Another batter, Woo Mi-ja, 32, who works for a power company, found her softball team to be the only joy in her life, before she discovered Bimylie.
“I know I’m kind of too old to play baseball, but somehow my Sunday practice has become my one and only stress reliever,” Ms. Woo says.
Kim Hye-jeong, 24, lives in Busan and takes the bullet train to Seoul every Saturday for Sunday practice; this costs her 400,000 won ($330) a month.
“I just like playing baseball, that’s it,” Ms. Kim says, putting her glove on.
They have no shortage of enthusiasm. But it’s not a lineup that’s going to send shockwaves through the Women’s World Series anytime soon.
“You can compare it to an under-age-10 Little League team in the United States,” Ms. An said during a break in Sunday’s four-hour practice session. “We have a long, long way to go.”

Not surprisingly, perhaps, Ms. An’s favorite film is “A League of Their Own,” with Geena Davis and Madonna as players in a fledgling U.S. women’s baseball league in the 1940s. In Korea, Ms. An ― and, now, her team ― essentially is women’s baseball.
In 1996, she became the first (and, so far, only) girl to play high school baseball in Korea. She pitched four times; her maximum pitching speed was 110 kilometers (68 miles) per hour.
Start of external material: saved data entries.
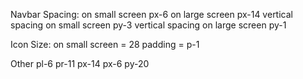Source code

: <!-- Rules -->

Navbar Spacing:
on small screen px-6
on large screen px-14
vertical spacing on small screen py-3
vertical spacing on large screen py-1

Icon Size:
on small screen = 28
padding = p-1

Other
pl-6 pr-11
px-14
px-6
py-20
“When you stand on the mound, the world around you gets all blurry,” Ms. An says with a faraway look.
For her to play high school baseball, Ms. An and her father, An Hwa-seong, had to struggle against the Korea Baseball Association and the government. High school players have to register ― the system is designed to help pave the careers of future pro players ― and since there were no professional women players, there were no provisions for a girl to register.
“Only men, theoretically, can be pro baseball players here,” says Mr. An, now 50. To help his only daughter realize her dream, Mr. An successfully fought to get the rules changed. Mr. An attends Bimylie’s practice every Sunday, to do chores for the team.
After high school, however, Ms. An found it impossible to play college baseball. So she tried her luck with pro teams in Korea ― again, to no avail.
Then she seemed to have a breakthrough. Steve Kim, the U.S. major leaguer Park Chan-ho’s agent, called her from the United States and showed interest in getting her to play women’s baseball there. But she was unable to get a U.S. visa.
Still she didn’t give in. She heard about a church with an amateur baseball team that welcomed all players, regardless of gender. She started attending the church, even though she was from a Buddhist family.
Once on the church team, a friendly match with a Japanese church led to a connection with the Dream Wings, the Japanese semi-pro team. And then she gave up the Dream Wings for Bymilie.
She says the team is “everything” to her. And yet its future is unclear at best. For one thing, when you’re a country’s only team in a particular sport, who do you play against?
They’d like to be in the World Series again next year. In the meantime, they have no games scheduled. But Ms. An says they’ll be practicing Sunday, rain or shine.
“I’m playing baseball not because I love it,” Ms. Ahn says. “There are times I feel baseball is too consuming.
“But I can’t help playing it. I simply don’t know what to do other than baseball. That’s what I am.”